Alter Christus, el sacerdote está profundamente
unido al Verbo del Padre, que al encarnarse tomó la forma de siervo, se
convirtió en siervo (cf. Flp 2, 5-11). El sacerdote es siervo de Cristo,
en el sentido de que su existencia, configurada ontológicamente con Cristo,
asume un carácter esencialmente relacional: está al servicio de los hombres en
Cristo, por Cristo y con Cristo. Precisamente porque pertenece
a Cristo, el sacerdote está radicalmente al servicio de los hombres: es
ministro de su salvación, de su felicidad, de su auténtica liberación,
madurando, en esta aceptación progresiva de la voluntad de Cristo, en la
oración, en el "estar unido de corazón" a él. Por tanto, esta es la
condición imprescindible de todo anuncio, que conlleva la participación en el
ofrecimiento sacramental de la Eucaristía y la obediencia dócil a la Iglesia.

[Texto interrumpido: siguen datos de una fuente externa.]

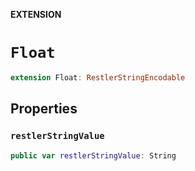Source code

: **EXTENSION**

# `Float`
```swift
extension Float: RestlerStringEncodable
```

## Properties
### `restlerStringValue`

```swift
public var restlerStringValue: String
```
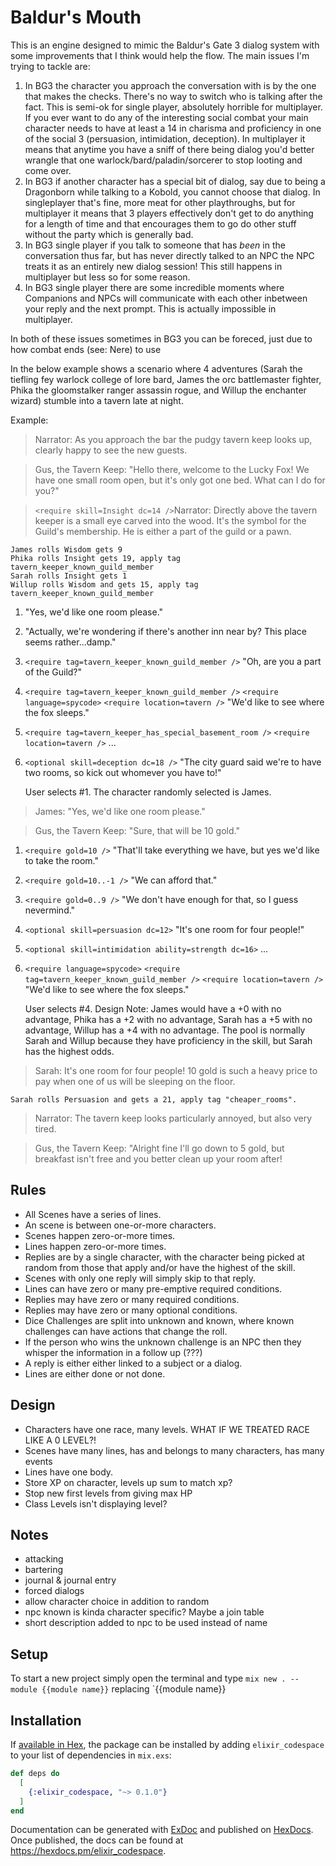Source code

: # Baldur's Mouth

This is an engine designed to mimic the Baldur's Gate 3 dialog system with some improvements that I think would help the flow. The main issues I'm trying to tackle are:

1. In BG3 the character you approach the conversation with is by the one that makes the checks. There's no way to switch who is talking after the fact. This is semi-ok for single player, absolutely horrible for multiplayer. If you ever want to do any of the interesting social combat your main character needs to have at least a 14 in charisma and proficiency in one of the social 3 (persuasion, intimidation, deception). In multiplayer it means that anytime you have a sniff of there being dialog you'd better wrangle that one warlock/bard/paladin/sorcerer to stop looting and come over.
2. In BG3 if another character has a special bit of dialog, say due to being a Dragonborn while talking to a Kobold, you cannot choose that dialog. In singleplayer that's fine, more meat for other playthroughs, but for multiplayer it means that 3 players effectively don't get to do anything for a length of time and that encourages them to go do other stuff without the party which is generally bad.
3. In BG3 single player if you talk to someone that has *been* in the conversation thus far, but has never directly talked to an NPC the NPC treats it as an entirely new dialog session! This still happens in multiplayer but less so for some reason.
4. In BG3 single player there are some incredible moments where Companions and NPCs will communicate with each other inbetween your reply and the next prompt. This is actually impossible in multiplayer.

In both of these issues sometimes in BG3 you can be foreced, just due to how combat ends (see: Nere) to use

In the below example shows a scenario where 4 adventures (Sarah the tiefling fey warlock college of lore bard, James the orc battlemaster fighter, Phika the gloomstalker ranger assassin rogue, and Willup the enchanter wizard) stumble into a tavern late at night.

Example:

> Narrator: As you approach the bar the pudgy tavern keep looks up, clearly happy to see the new guests.

> Gus, the Tavern Keep: "Hello there, welcome to the Lucky Fox! We have one small room open, but it's only got one bed. What can I do for you?"

> `<require skill=Insight dc=14 />`Narrator: Directly above the tavern keeper is a small eye carved into the wood. It's the symbol for the Guild's membership. He is either a part of the guild or a pawn.

    James rolls Wisdom gets 9
    Phika rolls Insight gets 19, apply tag tavern_keeper_known_guild_member
    Sarah rolls Insight gets 1
    Willup rolls Wisdom and gets 15, apply tag tavern_keeper_known_guild_member

1. "Yes, we'd like one room please."
2. "Actually, we're wondering if there's another inn near by? This place seems rather...damp."
3. `<require tag=tavern_keeper_known_guild_member />` "Oh, are you a part of the Guild?"
4. `<require tag=tavern_keeper_known_guild_member />` `<require language=spycode>` `<require location=tavern />` "We'd like to see where the fox sleeps."
4. `<require tag=tavern_keeper_has_special_basement_room />` `<require location=tavern />` ...
5. `<optional skill=deception dc=18 />` "The city guard said we're to have two rooms, so kick out whomever you have to!"

    User selects #1. The character randomly selected is James.

> James: "Yes, we'd like one room please."

> Gus, the Tavern Keep: "Sure, that will be 10 gold."

1. `<require gold=10 />` "That'll take everything we have, but yes we'd like to take the room."
2. `<require gold=10..-1 />` "We can afford that."
3. `<require gold=0..9 />` "We don't have enough for that, so I guess nevermind."
4. `<optional skill=persuasion dc=12>` "It's one room for four people!"
4. `<optional skill=intimidation ability=strength dc=16>` ...
5. `<require language=spycode>` `<require tag=tavern_keeper_known_guild_member />` `<require location=tavern />` "We'd like to see where the fox sleeps."

    User selects #4.
    Design Note: James would have a +0 with no advantage, Phika has a +2 with no advantage, Sarah has a +5 with no advantage, Willup has a +4 with no advantage. The pool is normally Sarah and Willup because they have proficiency in the skill, but Sarah has the highest odds.

> Sarah: It's one room for four people! 10 gold is such a heavy price to pay when one of us will be sleeping on the floor.

    Sarah rolls Persuasion and gets a 21, apply tag "cheaper_rooms".

> Narrator: The tavern keep looks particularly annoyed, but also very tired.

> Gus, the Tavern Keep: "Alright fine I'll go down to 5 gold, but breakfast isn't free and you better clean up your room after!

## Rules

- All Scenes have a series of lines.
- An scene is between one-or-more characters.
- Scenes happen zero-or-more times.
- Lines happen zero-or-more times.
- Replies are by a single character, with the character being picked at random from those that apply and/or have the highest of the skill.
- Scenes with only one reply will simply skip to that reply.
- Lines can have zero or many pre-emptive required conditions.
- Replies may have zero or many required conditions.
- Replies may have zero or many optional conditions.
- Dice Challenges are split into unknown and known, where known challenges can have actions that change the roll.
- If the person who wins the unknown challenge is an NPC then they whisper the information in a follow up (???)
- A reply is either either linked to a subject or a dialog.
- Lines are either done or not done.


## Design

- Characters have one race, many levels. WHAT IF WE TREATED RACE LIKE A 0 LEVEL?!
- Scenes have many lines, has and belongs to many characters, has many events
- Lines have one body.
- Store XP on character, levels up sum to match xp?
- Stop new first levels from giving max HP
- Class Levels isn't displaying level?


## Notes

 - attacking
 - bartering
 - journal & journal entry
 - forced dialogs
 - allow character choice in addition to random
 - npc known is kinda character specific? Maybe a join table
 - short description added to npc to be used instead of name


## Setup

To start a new project simply open the terminal and type `mix new . --module {{module name}}` replacing `{{module name}}

## Installation

If [available in Hex](https://hex.pm/docs/publish), the package can be installed
by adding `elixir_codespace` to your list of dependencies in `mix.exs`:

```elixir
def deps do
  [
    {:elixir_codespace, "~> 0.1.0"}
  ]
end
```

Documentation can be generated with [ExDoc](https://github.com/elixir-lang/ex_doc)
and published on [HexDocs](https://hexdocs.pm). Once published, the docs can
be found at <https://hexdocs.pm/elixir_codespace>.
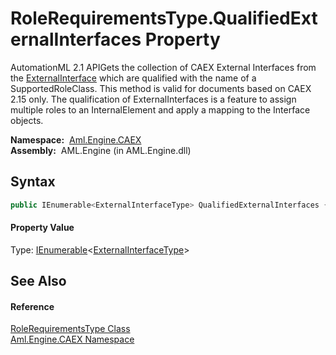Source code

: RoleRequirementsType.QualifiedExternalInterfaces Property
=========================================================
AutomationML 2.1 APIGets the collection of CAEX External Interfaces from the [ExternalInterface][1] which are qualified with the name of a SupportedRoleClass. This method is valid for documents based on CAEX 2.15 only. The qualification of ExternalInterfaces is a feature to assign multiple roles to an InternalElement and apply a mapping to the Interface objects.

  **Namespace:**  [Aml.Engine.CAEX][2]  
  **Assembly:**  AML.Engine (in AML.Engine.dll)

Syntax
------

```csharp
public IEnumerable<ExternalInterfaceType> QualifiedExternalInterfaces { get; }
```

#### Property Value
Type: [IEnumerable][3]&lt;[ExternalInterfaceType][4]>

See Also
--------

#### Reference
[RoleRequirementsType Class][5]  
[Aml.Engine.CAEX Namespace][2]  

[1]: ExternalInterface.md
[2]: ../README.md
[3]: https://docs.microsoft.com/dotnet/api/system.collections.generic.ienumerable-1
[4]: ../ExternalInterfaceType/README.md
[5]: README.md
[6]: https://www.automationml.org
[7]: ../../icons/logoShade.png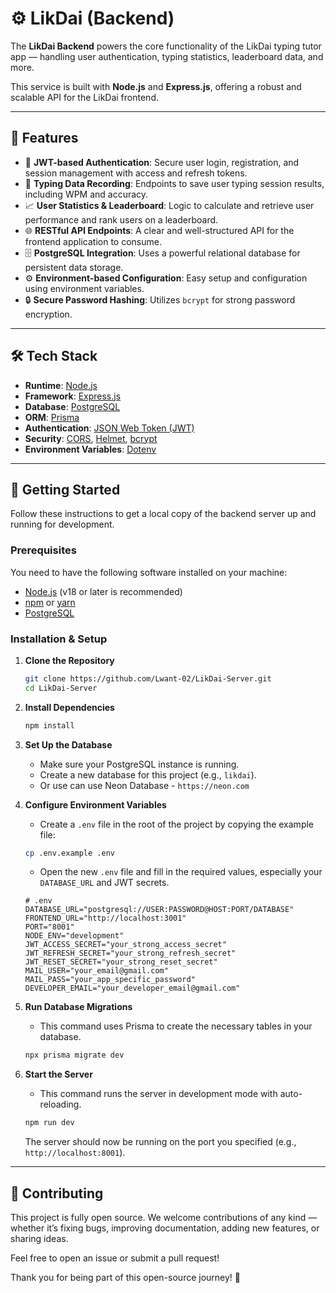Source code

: # ⚙️ LikDai (Backend)

The **LikDai Backend** powers the core functionality of the LikDai typing tutor app — handling user authentication, typing statistics, leaderboard data, and more.

This service is built with **Node.js** and **Express.js**, offering a robust and scalable API for the LikDai frontend.

---

## 🧩 Features

-   🔐 **JWT-based Authentication**: Secure user login, registration, and session management with access and refresh tokens.
-   📝 **Typing Data Recording**: Endpoints to save user typing session results, including WPM and accuracy.
-   📈 **User Statistics & Leaderboard**: Logic to calculate and retrieve user performance and rank users on a leaderboard.
-   🌐 **RESTful API Endpoints**: A clear and well-structured API for the frontend application to consume.
-   🗄️ **PostgreSQL Integration**: Uses a powerful relational database for persistent data storage.
-   ⚙️ **Environment-based Configuration**: Easy setup and configuration using environment variables.
-   🔒 **Secure Password Hashing**: Utilizes `bcrypt` for strong password encryption.

---

## 🛠️ Tech Stack

-   **Runtime**: [Node.js](https://nodejs.org/)
-   **Framework**: [Express.js](https://expressjs.com/)
-   **Database**: [PostgreSQL](https://www.postgresql.org/)
-   **ORM**: [Prisma](https://www.prisma.io/)
-   **Authentication**: [JSON Web Token (JWT)](https://jwt.io/)
-   **Security**: [CORS](https://expressjs.com/en/resources/middleware/cors.html), [Helmet](https://helmetjs.github.io/), [bcrypt](https://www.npmjs.com/package/bcrypt)
-   **Environment Variables**: [Dotenv](https://www.npmjs.com/package/dotenv)

---

## 🚀 Getting Started

Follow these instructions to get a local copy of the backend server up and running for development.

### Prerequisites

You need to have the following software installed on your machine:
-   [Node.js](https://nodejs.org/) (v18 or later is recommended)
-   [npm](https://www.npmjs.com/) or [yarn](https://yarnpkg.com/)
-   [PostgreSQL](https://www.postgresql.org/download/)

### Installation & Setup

1.  **Clone the Repository**
    ```sh
    git clone https://github.com/Lwant-02/LikDai-Server.git
    cd LikDai-Server
    ```

2.  **Install Dependencies**
    ```sh
    npm install
    ```

3.  **Set Up the Database**
    -   Make sure your PostgreSQL instance is running.
    -   Create a new database for this project (e.g., `likdai`).
    -   Or use can use Neon Database - `https://neon.com`

4.  **Configure Environment Variables**
    -   Create a `.env` file in the root of the project by copying the example file:
    ```sh
    cp .env.example .env
    ```
    -   Open the new `.env` file and fill in the required values, especially your `DATABASE_URL` and JWT secrets.
    ```env
    # .env
    DATABASE_URL="postgresql://USER:PASSWORD@HOST:PORT/DATABASE"
    FRONTEND_URL="http://localhost:3001"
    PORT="8001"
    NODE_ENV="development"
    JWT_ACCESS_SECRET="your_strong_access_secret"
    JWT_REFRESH_SECRET="your_strong_refresh_secret"
    JWT_RESET_SECRET="your_strong_reset_secret"
    MAIL_USER="your_email@gmail.com"
    MAIL_PASS="your_app_specific_password"
    DEVELOPER_EMAIL="your_developer_email@gmail.com"
    ```

5.  **Run Database Migrations**
    -   This command uses Prisma to create the necessary tables in your database.
    ```sh
    npx prisma migrate dev
    ```

6.  **Start the Server**
    -   This command runs the server in development mode with auto-reloading.
    ```sh
    npm run dev
    ```
    The server should now be running on the port you specified (e.g., `http://localhost:8001`).

---

## 🤝 Contributing

This project is fully open source. We welcome contributions of any kind — whether it’s fixing bugs, improving documentation, adding new features, or sharing ideas.

Feel free to open an issue or submit a pull request!

Thank you for being part of this open-source journey! 🚀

El santo cura de Ars repetía a menudo con
lágrimas en los ojos: "¡Da miedo ser sacerdote!". Y añadía: "¡Es
digno de compasión un sacerdote que celebra la misa de forma rutinaria! ¡Qué
desgraciado es un sacerdote sin vida interior!". Que el Año sacerdotal
impulse a todos los sacerdotes a identificarse totalmente con Jesús crucificado
y resucitado, para que, imitando a san Juan Bautista, estemos dispuestos a
"disminuir" para que él crezca; para que, siguiendo el ejemplo del
cura de Ars, sientan de forma constante y profunda la responsabilidad de su
misión, que es signo y presencia de la misericordia infinita de Dios.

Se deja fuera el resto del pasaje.